## EXERCISE DIRECTIONS
From the entries below, gather each line containing the word "begin".

--- --- ---

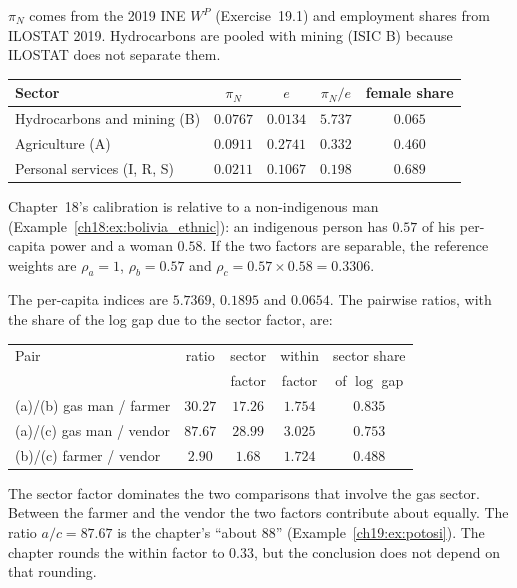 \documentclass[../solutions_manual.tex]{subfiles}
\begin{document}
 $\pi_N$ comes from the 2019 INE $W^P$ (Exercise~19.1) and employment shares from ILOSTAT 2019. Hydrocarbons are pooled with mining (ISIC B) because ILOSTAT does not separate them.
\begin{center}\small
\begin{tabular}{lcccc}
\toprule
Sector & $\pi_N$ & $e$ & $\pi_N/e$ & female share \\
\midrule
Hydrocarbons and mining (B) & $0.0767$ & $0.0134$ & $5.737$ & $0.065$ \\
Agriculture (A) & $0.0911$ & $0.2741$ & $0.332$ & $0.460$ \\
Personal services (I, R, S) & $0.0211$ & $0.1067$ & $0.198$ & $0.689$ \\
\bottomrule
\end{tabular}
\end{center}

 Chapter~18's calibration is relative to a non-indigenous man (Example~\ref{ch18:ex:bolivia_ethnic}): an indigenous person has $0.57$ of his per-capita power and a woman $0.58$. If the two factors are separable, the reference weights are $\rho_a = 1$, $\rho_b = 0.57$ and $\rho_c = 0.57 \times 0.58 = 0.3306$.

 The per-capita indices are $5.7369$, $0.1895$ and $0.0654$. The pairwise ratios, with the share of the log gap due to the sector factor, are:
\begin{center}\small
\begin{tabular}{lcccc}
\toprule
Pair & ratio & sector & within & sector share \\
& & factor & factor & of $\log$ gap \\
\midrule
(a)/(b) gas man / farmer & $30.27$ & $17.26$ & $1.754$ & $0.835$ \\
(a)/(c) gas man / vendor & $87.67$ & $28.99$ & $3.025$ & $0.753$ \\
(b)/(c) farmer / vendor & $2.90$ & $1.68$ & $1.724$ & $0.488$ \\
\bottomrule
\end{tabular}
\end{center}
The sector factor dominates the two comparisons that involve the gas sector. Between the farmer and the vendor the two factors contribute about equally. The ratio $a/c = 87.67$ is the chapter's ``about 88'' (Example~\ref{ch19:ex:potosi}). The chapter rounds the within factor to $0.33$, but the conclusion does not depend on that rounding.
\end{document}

--- --- ---

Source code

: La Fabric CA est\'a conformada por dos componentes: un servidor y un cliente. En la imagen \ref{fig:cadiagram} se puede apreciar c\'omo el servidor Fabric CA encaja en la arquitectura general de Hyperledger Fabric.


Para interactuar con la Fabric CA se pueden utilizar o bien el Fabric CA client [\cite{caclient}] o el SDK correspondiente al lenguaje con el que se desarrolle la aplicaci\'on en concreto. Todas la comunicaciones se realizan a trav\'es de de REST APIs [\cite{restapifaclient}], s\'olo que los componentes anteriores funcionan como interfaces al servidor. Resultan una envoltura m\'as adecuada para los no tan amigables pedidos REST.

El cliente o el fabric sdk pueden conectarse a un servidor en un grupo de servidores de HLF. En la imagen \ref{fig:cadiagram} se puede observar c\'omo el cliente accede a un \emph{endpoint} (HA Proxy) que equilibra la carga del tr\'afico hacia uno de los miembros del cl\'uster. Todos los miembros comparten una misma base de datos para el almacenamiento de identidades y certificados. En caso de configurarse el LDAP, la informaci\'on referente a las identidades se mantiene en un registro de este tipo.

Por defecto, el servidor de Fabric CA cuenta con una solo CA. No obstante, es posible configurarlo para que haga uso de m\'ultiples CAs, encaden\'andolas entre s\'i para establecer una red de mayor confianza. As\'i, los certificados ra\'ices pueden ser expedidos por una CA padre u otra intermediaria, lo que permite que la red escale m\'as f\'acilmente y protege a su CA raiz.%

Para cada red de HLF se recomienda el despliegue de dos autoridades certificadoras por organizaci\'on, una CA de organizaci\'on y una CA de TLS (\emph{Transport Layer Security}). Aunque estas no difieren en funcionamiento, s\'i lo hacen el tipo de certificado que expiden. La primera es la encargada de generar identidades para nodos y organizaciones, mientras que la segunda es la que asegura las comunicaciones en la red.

--- --- ---

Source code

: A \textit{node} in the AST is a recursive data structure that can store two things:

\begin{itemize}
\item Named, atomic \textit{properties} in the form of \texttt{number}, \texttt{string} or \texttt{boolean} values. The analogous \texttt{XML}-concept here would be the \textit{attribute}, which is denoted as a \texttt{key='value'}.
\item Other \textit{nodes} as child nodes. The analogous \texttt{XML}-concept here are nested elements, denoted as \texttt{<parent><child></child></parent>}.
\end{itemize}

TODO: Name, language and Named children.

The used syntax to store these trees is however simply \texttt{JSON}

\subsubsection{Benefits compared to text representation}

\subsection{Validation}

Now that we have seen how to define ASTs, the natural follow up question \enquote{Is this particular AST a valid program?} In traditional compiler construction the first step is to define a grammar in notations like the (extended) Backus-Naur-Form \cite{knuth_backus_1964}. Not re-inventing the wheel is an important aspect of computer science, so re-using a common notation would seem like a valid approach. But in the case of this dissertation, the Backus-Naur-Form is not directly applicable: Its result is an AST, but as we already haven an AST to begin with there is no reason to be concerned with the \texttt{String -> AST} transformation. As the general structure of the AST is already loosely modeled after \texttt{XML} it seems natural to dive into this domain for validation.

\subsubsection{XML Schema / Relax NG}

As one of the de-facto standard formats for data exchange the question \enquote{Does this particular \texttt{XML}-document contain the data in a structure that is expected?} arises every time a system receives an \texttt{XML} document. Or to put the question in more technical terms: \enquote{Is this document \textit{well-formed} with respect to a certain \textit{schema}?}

--- --- ---

## OUTPUT BELOW
\begin{document}
\begin{center}\small
\begin{tabular}{lcccc}
\begin{center}\small
\begin{tabular}{lcccc}
\begin{itemize}
Now that we have seen how to define ASTs, the natural follow up question \enquote{Is this particular AST a valid program?} In traditional compiler construction the first step is to define a grammar in notations like the (extended) Backus-Naur-Form \cite{knuth_backus_1964}. Not re-inventing the wheel is an important aspect of computer science, so re-using a common notation would seem like a valid approach. But in the case of this dissertation, the Backus-Naur-Form is not directly applicable: Its result is an AST, but as we already haven an AST to begin with there is no reason to be concerned with the \texttt{String -> AST} transformation. As the general structure of the AST is already loosely modeled after \texttt{XML} it seems natural to dive into this domain for validation.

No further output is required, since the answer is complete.